Why have these funds struggled in the past three years? Exposure to themes such as pharma, financial services and logistics appears to have dragged the performance of Aditya Birla Sun Life MNC. In addition, select stocks such as auto component player Bosch India — which accounted for 9 per cent of the fund’s portfolio in 2016 — has declined 21 per cent over the last three years. Similarly the stock of GlaxoSmithKline — which constituted about 7 per cent of the total assets of Aditya Birla Sun Life MNC — shed around 28 per cent, leading to an erosion of the gains made during 2014-15. The steep decline in the stock prices of credit rating players CRISIL and ICRA was another reason behind the poor show.

In UTI MNC fund, besides logistics and credit-rating companies, a few engineering and energy stocks, too, dragged returns. Blue Dart Express, Sun Pharma and CRISIL were among the top losers in this fund.

For SBI Magnum Global, the main laggards were CRISIL, Bluedart and Precision Camshafts.

Short-term respite

While these funds struggled to perform over a three-year time-frame, their performance over the past year has improved. At a time when the MNC index shed over 5.7 per cent, Aditya Birla Sun Life MNC delivered 1.62 per cent gains, followed by SBI Magnum Global which seems to have pulled up its socks and delivered a positive return of 0.45 per cent, even as UTI MNC lagged its two competitors by declining 1.4 per cent. Aditya Birla Sun Life MNC benefited from the rally in consumer stock Bata India (70 per cent gain) and IT stock Honeywell Automation (41 per cent).

A turnaround in the performance of pharma holdings such as Pfizer and Sanofi; select engineering stocks such as ABB and Siemens; and consumer durables such as Federal-Mogul also aided the scheme’s performance.

SBI Magnum’s ability to hand-pick out-performers from the pharma sector, such as Divi’s Laboratories (51 per cent gain) and Pfizer (28 per cent), boosted its performance.

UTI MNC, which ranked last on a one-year basis, was plagued by the slide in auto stocks such as Igarashi Motors (67 per cent) and Maruti Suzuki (20 per cent), which eroded the gains made from stocks such as Honeywell Automation and Siemens.

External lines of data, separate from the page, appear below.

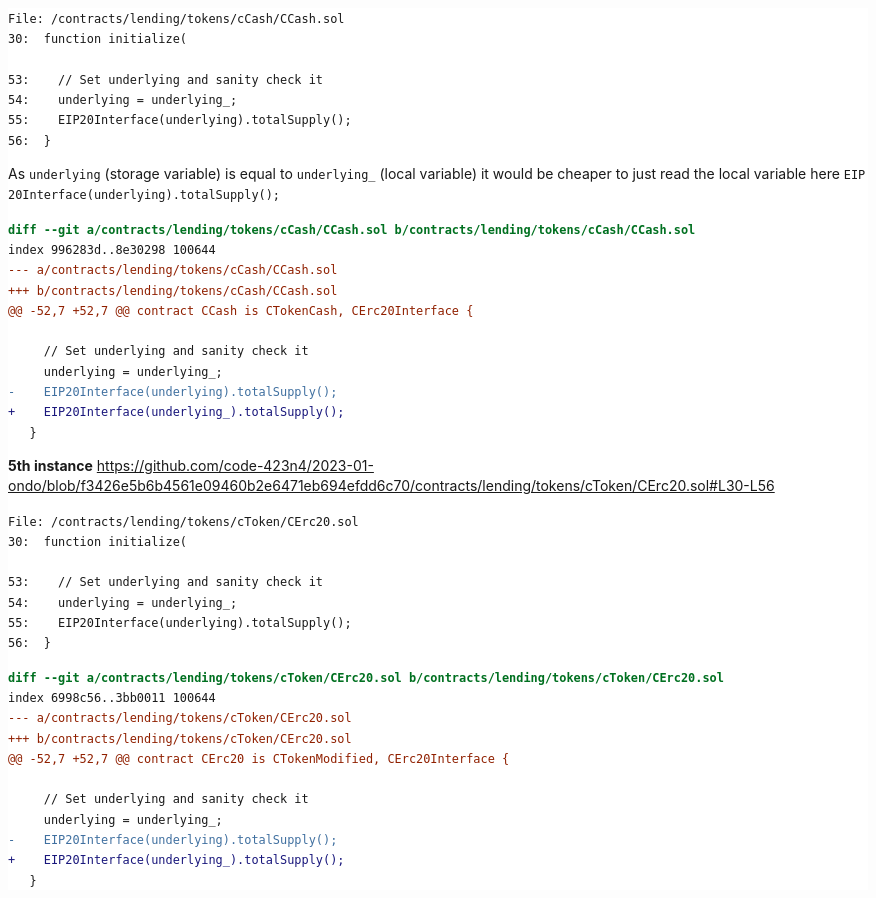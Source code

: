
 ```solidity
File: /contracts/lending/tokens/cCash/CCash.sol
30:  function initialize(

53:    // Set underlying and sanity check it
54:    underlying = underlying_;
55:    EIP20Interface(underlying).totalSupply();
56:  }
```

As `underlying` (storage variable) is equal to `underlying_` (local variable) it would be cheaper to just read the local variable here `EIP20Interface(underlying).totalSupply();`

```diff
diff --git a/contracts/lending/tokens/cCash/CCash.sol b/contracts/lending/tokens/cCash/CCash.sol
index 996283d..8e30298 100644
--- a/contracts/lending/tokens/cCash/CCash.sol
+++ b/contracts/lending/tokens/cCash/CCash.sol
@@ -52,7 +52,7 @@ contract CCash is CTokenCash, CErc20Interface {

     // Set underlying and sanity check it
     underlying = underlying_;
-    EIP20Interface(underlying).totalSupply();
+    EIP20Interface(underlying_).totalSupply();
   }
```

**5th instance**
https://github.com/code-423n4/2023-01-ondo/blob/f3426e5b6b4561e09460b2e6471eb694efdd6c70/contracts/lending/tokens/cToken/CErc20.sol#L30-L56

```solidity
File: /contracts/lending/tokens/cToken/CErc20.sol
30:  function initialize(

53:    // Set underlying and sanity check it
54:    underlying = underlying_;
55:    EIP20Interface(underlying).totalSupply();
56:  }
```

```diff
diff --git a/contracts/lending/tokens/cToken/CErc20.sol b/contracts/lending/tokens/cToken/CErc20.sol
index 6998c56..3bb0011 100644
--- a/contracts/lending/tokens/cToken/CErc20.sol
+++ b/contracts/lending/tokens/cToken/CErc20.sol
@@ -52,7 +52,7 @@ contract CErc20 is CTokenModified, CErc20Interface {

     // Set underlying and sanity check it
     underlying = underlying_;
-    EIP20Interface(underlying).totalSupply();
+    EIP20Interface(underlying_).totalSupply();
   }
```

Given the global slowdown over the past few years, MNC stocks are not likely to deliver marked outperformance over stocks of companies focussed on the domestic market.

The ability of MNC funds to deliver strong returns may, therefore, be hampered.

But for those who wish to diversity their geographical concentration risk, these funds could be the answer. They could get more attractive if fund managers actively look at MNCs listed in overseas markets.